It’s no guarantee that the Federal Reserve will increase interest rates again, but corporations are betting on it — and soon.
Reports by Financial Times on Thursday (Sept. 1) highlighted the race among businesses to borrow before interest rates spike again when the Fed meets next month. Some analysts attribute the spike in corporate borrowing to this anticipation.
Dealogic data found that borrowing by major corporations, like Microsoft and Coca-Cola, led to the busiest corporate lending August ever, taking out $117 billion in loans.
Those figures have come out just days after Janet Yellen, chief of the Federal Reserve, said in a speech that there is now an even greater argument in favor of raising interest rates.
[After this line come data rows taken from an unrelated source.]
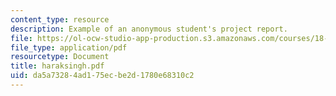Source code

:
 ```yaml
---
content_type: resource
description: Example of an anonymous student's project report.
file: https://ol-ocw-studio-app-production.s3.amazonaws.com/courses/18-704-seminar-in-algebra-and-number-theory-rational-points-on-elliptic-curves-fall-2004/da5a73284ad175ecbe2d1780e68310c2_haraksingh.pdf
file_type: application/pdf
resourcetype: Document
title: haraksingh.pdf
uid: da5a7328-4ad1-75ec-be2d-1780e68310c2
---
```

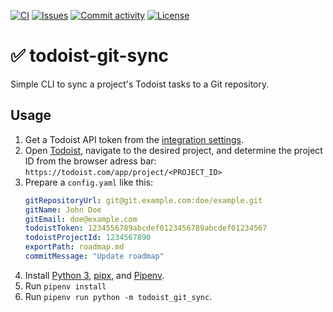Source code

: [![CI](https://img.shields.io/github/actions/workflow/status/janheinrichmerker/todoist-git-sync/export.yml?branch=main&label=export&style=flat-square)](https://github.com/janheinrichmerker/todoist-git-sync/actions/workflows/export.yml)
[![Issues](https://img.shields.io/github/issues/janheinrichmerker/todoist-git-sync?style=flat-square)](https://github.com/janheinrichmerker/todoist-git-sync/issues)
[![Commit activity](https://img.shields.io/github/commit-activity/m/janheinrichmerker/todoist-git-sync?style=flat-square)](https://github.com/janheinrichmerker/todoist-git-sync/commits)
[![License](https://img.shields.io/github/license/janheinrichmerker/todoist-git-sync?style=flat-square)](LICENSE)

# ✅ todoist-git-sync

Simple CLI to sync a project's Todoist tasks to a Git repository.

## Usage

1. Get a Todoist API token from the [integration settings](https://todoist.com/app/settings/integrations).
2. Open [Todoist](https://todoist.com/app/), navigate to the desired project, and determine the project ID from the browser adress bar: `https://todoist.com/app/project/<PROJECT_ID>`
3. Prepare a `config.yaml` like this:
    ```yaml
    gitRepositoryUrl: git@git.example.com:doe/example.git
    gitName: John Doe
    gitEmail: doe@example.com
    todoistToken: 1234556789abcdef0123456789abcdef01234567
    todoistProjectId: 1234567890
    exportPath: roadmap.md
    commitMessage: "Update roadmap"
    ```
4. Install [Python 3](https://python.org/downloads/), [pipx](https://pipxproject.github.io/pipx/installation/#install-pipx), and [Pipenv](https://pipenv.pypa.io/en/latest/install/#isolated-installation-of-pipenv-with-pipx).
5. Run `pipenv install`
5. Run `pipenv run python -m todoist_git_sync`.
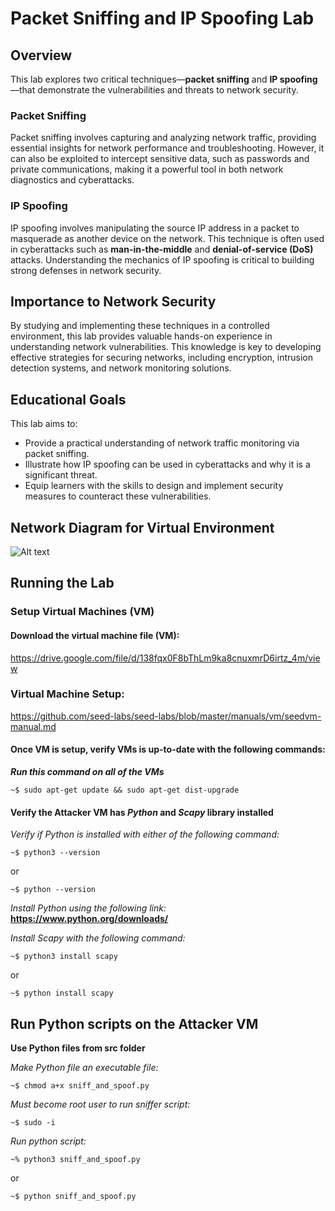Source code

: # Packet Sniffing and IP Spoofing Lab

## Overview

This lab explores two critical techniques—**packet sniffing** and **IP spoofing**—that demonstrate the vulnerabilities and threats to network security.

### Packet Sniffing
Packet sniffing involves capturing and analyzing network traffic, providing essential insights for network performance and troubleshooting. However, it can also be exploited to intercept sensitive data, such as passwords and private communications, making it a powerful tool in both network diagnostics and cyberattacks.

### IP Spoofing
IP spoofing involves manipulating the source IP address in a packet to masquerade as another device on the network. This technique is often used in cyberattacks such as **man-in-the-middle** and **denial-of-service (DoS)** attacks. Understanding the mechanics of IP spoofing is critical to building strong defenses in network security.

## Importance to Network Security
By studying and implementing these techniques in a controlled environment, this lab provides valuable hands-on experience in understanding network vulnerabilities. This knowledge is key to developing effective strategies for securing networks, including encryption, intrusion detection systems, and network monitoring solutions.

## Educational Goals
This lab aims to:
- Provide a practical understanding of network traffic monitoring via packet sniffing.
- Illustrate how IP spoofing can be used in cyberattacks and why it is a significant threat.
- Equip learners with the skills to design and implement security measures to counteract these vulnerabilities.


## Network Diagram for Virtual Environment
![Alt text](imgs/4309_network_diagram.png)

## Running the Lab
### Setup Virtual Machines (VM)
#### Download the virtual machine file (VM):
https://drive.google.com/file/d/138fqx0F8bThLm9ka8cnuxmrD6irtz_4m/view

### Virtual Machine Setup:
https://github.com/seed-labs/seed-labs/blob/master/manuals/vm/seedvm-manual.md

#### Once VM is setup, verify VMs is up-to-date with the following commands: 
***Run this command on all of the VMs***
 ```console
 ~$ sudo apt-get update && sudo apt-get dist-upgrade
 ```

#### Verify the **Attacker** VM has ***Python*** and ***Scapy*** library installed
*Verify if Python is installed with either of the following command:*
```console
~$ python3 --version 
```
or
```console
~$ python --version
```
*Install Python using the following link:*
**https://www.python.org/downloads/**

*Install Scapy with the following command:*
```console
~$ python3 install scapy
```
or
```console
~$ python install scapy
```

## Run Python scripts on the Attacker VM
**Use Python files from src folder**

*Make Python file an executable file:* 
```console
~$ chmod a+x sniff_and_spoof.py
```

*Must become root user to run sniffer script:*
```console
~$ sudo -i
```
*Run python script:*
```console
~% python3 sniff_and_spoof.py
```
or
```console
~$ python sniff_and_spoof.py
```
The Fed is slated to meet again on Sept. 21 to discuss an interest rate hike, and reports said that means corporations have less than three weeks to lock in current interest rates on any loans they’re eyeing.
Investment-grade corporate debt in the U.S. could hit $150 billion this month, reports added, and that means corporate treasurers and money managers will have a lot to think about when considering whether to add debt to corporate balance sheets and get ahead of an interest rate increase and possible market volatility.
Persistently low interest rates in the U.S. have impacted other areas of finance, too.
Some analysts believe that low rates could boost FinTech innovation, as new lines of credit to startups could help them grow.